* **YOUR TASK**
From the records below, print exactly the lines starting at the one containing "### Strangler Pattern" and ending at the one containing "- Test-clones—pre-migration validation", ends included, and nothing else.

[Items listed in a dataset]
++++++++++++++++++++

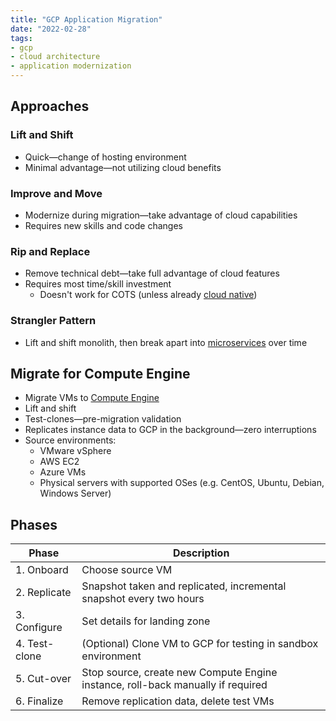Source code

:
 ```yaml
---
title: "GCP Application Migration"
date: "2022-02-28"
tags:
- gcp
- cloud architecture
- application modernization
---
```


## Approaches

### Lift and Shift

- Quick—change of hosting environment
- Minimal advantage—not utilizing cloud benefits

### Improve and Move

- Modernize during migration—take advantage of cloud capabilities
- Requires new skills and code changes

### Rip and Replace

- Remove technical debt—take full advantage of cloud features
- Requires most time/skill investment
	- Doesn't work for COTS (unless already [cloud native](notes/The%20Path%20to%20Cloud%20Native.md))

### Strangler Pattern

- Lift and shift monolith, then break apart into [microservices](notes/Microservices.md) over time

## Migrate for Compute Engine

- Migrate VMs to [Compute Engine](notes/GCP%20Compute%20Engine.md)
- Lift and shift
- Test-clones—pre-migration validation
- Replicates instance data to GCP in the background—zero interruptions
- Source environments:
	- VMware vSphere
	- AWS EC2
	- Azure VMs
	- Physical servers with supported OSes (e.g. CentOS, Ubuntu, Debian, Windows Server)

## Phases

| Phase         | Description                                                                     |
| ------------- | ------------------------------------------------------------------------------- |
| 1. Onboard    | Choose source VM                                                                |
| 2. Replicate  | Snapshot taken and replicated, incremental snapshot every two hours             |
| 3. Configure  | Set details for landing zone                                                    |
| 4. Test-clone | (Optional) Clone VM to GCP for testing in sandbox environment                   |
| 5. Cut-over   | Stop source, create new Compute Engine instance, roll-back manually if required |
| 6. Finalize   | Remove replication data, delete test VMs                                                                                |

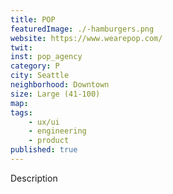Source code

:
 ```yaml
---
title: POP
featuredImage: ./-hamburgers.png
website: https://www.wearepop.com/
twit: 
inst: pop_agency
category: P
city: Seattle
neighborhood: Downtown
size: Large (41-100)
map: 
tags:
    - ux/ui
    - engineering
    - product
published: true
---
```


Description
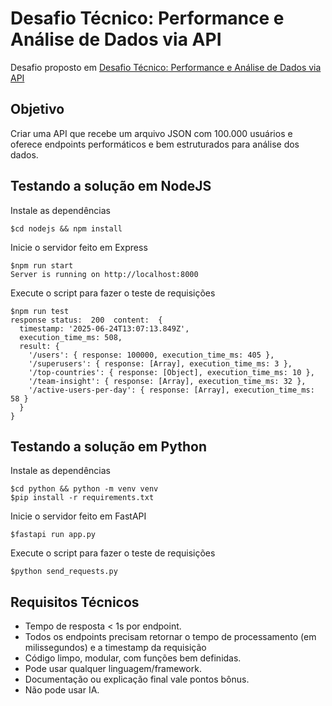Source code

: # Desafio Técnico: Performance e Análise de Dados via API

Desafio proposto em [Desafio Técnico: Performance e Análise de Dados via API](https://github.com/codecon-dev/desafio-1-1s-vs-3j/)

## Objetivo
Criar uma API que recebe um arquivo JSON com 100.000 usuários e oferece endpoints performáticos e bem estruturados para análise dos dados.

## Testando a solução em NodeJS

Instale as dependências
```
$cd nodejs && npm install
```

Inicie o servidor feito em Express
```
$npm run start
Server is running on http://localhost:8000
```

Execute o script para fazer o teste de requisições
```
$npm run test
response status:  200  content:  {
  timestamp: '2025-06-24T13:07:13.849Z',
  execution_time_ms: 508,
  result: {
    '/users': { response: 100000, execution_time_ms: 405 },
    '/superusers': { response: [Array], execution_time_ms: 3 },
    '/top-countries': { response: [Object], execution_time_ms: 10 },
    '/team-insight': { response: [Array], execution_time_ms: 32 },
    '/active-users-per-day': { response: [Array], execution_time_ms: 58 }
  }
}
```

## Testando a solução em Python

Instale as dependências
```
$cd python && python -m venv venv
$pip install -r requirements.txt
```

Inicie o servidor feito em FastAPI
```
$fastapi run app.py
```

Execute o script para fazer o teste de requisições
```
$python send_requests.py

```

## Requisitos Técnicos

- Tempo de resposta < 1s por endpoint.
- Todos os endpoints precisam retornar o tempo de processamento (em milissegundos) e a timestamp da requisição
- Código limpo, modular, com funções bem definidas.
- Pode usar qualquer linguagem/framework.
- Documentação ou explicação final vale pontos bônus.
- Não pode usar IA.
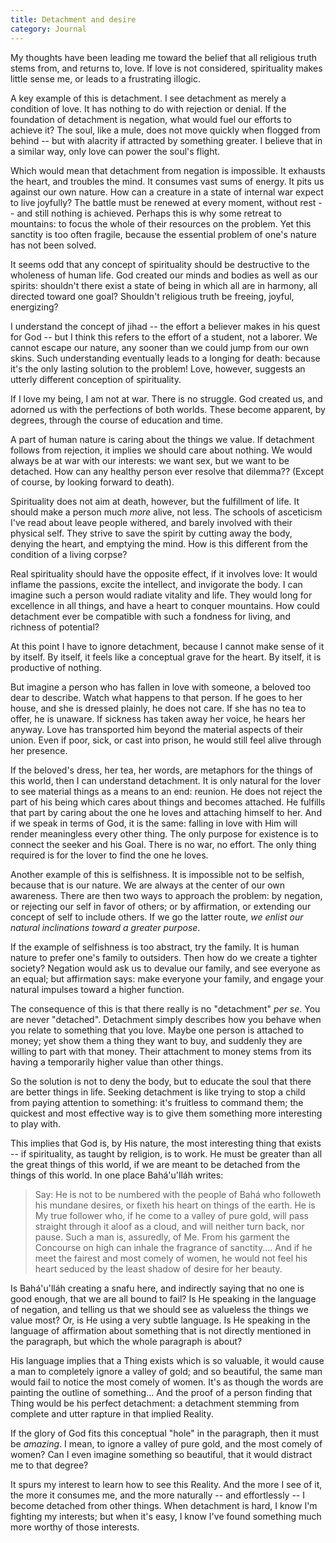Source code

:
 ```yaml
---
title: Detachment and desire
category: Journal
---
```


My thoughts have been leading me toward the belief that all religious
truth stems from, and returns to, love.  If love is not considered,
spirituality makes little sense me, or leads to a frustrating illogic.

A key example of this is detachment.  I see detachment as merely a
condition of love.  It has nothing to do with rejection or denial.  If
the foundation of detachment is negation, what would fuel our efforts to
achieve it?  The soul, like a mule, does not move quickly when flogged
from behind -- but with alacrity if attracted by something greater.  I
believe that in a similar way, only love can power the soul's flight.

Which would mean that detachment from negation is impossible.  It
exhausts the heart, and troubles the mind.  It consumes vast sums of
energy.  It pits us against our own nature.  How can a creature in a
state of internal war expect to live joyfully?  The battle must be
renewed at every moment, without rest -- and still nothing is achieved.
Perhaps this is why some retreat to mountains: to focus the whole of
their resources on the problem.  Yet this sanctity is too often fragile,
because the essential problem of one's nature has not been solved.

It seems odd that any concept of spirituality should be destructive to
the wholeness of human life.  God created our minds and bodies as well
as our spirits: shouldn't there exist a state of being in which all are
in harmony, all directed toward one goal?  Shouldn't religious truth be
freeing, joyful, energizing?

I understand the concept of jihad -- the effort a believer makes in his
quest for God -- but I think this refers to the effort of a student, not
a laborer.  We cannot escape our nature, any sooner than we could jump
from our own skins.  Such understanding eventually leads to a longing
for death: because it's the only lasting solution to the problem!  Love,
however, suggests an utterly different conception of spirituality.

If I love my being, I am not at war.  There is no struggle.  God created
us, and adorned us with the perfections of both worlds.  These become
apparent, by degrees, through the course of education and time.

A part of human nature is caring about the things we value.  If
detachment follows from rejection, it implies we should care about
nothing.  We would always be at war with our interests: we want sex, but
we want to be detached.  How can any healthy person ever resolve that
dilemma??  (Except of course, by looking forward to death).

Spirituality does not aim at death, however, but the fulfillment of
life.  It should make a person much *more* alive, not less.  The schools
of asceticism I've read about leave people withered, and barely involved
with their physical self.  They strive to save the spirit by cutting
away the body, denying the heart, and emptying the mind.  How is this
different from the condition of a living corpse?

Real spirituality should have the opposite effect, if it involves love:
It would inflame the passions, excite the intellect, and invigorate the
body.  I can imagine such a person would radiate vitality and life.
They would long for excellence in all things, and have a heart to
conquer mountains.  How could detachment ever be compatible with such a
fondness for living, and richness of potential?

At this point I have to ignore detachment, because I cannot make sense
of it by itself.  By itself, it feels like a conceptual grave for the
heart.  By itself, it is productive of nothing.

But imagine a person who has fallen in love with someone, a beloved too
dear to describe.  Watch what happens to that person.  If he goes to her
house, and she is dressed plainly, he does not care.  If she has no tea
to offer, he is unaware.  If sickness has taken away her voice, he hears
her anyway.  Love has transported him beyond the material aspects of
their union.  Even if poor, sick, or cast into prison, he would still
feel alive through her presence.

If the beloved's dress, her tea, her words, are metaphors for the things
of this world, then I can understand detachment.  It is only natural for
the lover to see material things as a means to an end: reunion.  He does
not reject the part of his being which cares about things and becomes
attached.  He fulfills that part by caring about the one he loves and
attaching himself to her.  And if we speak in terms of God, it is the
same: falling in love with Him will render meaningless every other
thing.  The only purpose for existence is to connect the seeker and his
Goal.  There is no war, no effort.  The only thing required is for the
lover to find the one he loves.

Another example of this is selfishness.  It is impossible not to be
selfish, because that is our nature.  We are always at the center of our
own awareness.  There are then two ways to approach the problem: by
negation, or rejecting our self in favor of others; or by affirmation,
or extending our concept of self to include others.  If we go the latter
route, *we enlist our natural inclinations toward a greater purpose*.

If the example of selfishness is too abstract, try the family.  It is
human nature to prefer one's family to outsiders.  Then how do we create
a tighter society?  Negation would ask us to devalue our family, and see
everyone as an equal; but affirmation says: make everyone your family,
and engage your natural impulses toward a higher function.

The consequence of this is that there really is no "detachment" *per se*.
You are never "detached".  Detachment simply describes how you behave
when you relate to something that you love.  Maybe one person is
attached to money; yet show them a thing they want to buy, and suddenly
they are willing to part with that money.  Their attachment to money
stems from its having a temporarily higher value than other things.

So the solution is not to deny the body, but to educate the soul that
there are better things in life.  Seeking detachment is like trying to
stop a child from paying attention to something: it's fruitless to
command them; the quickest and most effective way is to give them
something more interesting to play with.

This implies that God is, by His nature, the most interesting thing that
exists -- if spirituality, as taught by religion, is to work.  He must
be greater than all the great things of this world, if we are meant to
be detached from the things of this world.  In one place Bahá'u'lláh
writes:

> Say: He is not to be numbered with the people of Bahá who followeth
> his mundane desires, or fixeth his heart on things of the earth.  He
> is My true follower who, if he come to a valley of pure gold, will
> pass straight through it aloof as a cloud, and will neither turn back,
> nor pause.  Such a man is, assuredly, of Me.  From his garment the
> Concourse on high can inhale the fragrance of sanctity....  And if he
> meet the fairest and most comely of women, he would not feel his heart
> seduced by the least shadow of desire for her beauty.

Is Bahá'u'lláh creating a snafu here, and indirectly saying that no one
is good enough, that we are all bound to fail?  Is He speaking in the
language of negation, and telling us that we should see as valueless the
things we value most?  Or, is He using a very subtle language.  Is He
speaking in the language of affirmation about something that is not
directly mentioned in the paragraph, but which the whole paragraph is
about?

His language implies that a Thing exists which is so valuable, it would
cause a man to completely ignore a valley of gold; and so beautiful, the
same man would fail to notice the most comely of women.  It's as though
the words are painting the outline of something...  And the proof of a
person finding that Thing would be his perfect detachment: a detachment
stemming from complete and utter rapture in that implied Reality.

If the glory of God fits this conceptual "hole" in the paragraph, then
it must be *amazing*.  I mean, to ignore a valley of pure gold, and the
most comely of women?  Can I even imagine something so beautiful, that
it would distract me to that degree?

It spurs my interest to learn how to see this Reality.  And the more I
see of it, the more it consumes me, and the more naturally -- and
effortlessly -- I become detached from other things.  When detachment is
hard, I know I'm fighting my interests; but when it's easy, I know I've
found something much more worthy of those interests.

++++++++++++++++++++

* **WRITTEN RESPONSE**
### Strangler Pattern

- Lift and shift monolith, then break apart into [microservices](notes/Microservices.md) over time

## Migrate for Compute Engine

- Migrate VMs to [Compute Engine](notes/GCP%20Compute%20Engine.md)
- Lift and shift
- Test-clones—pre-migration validation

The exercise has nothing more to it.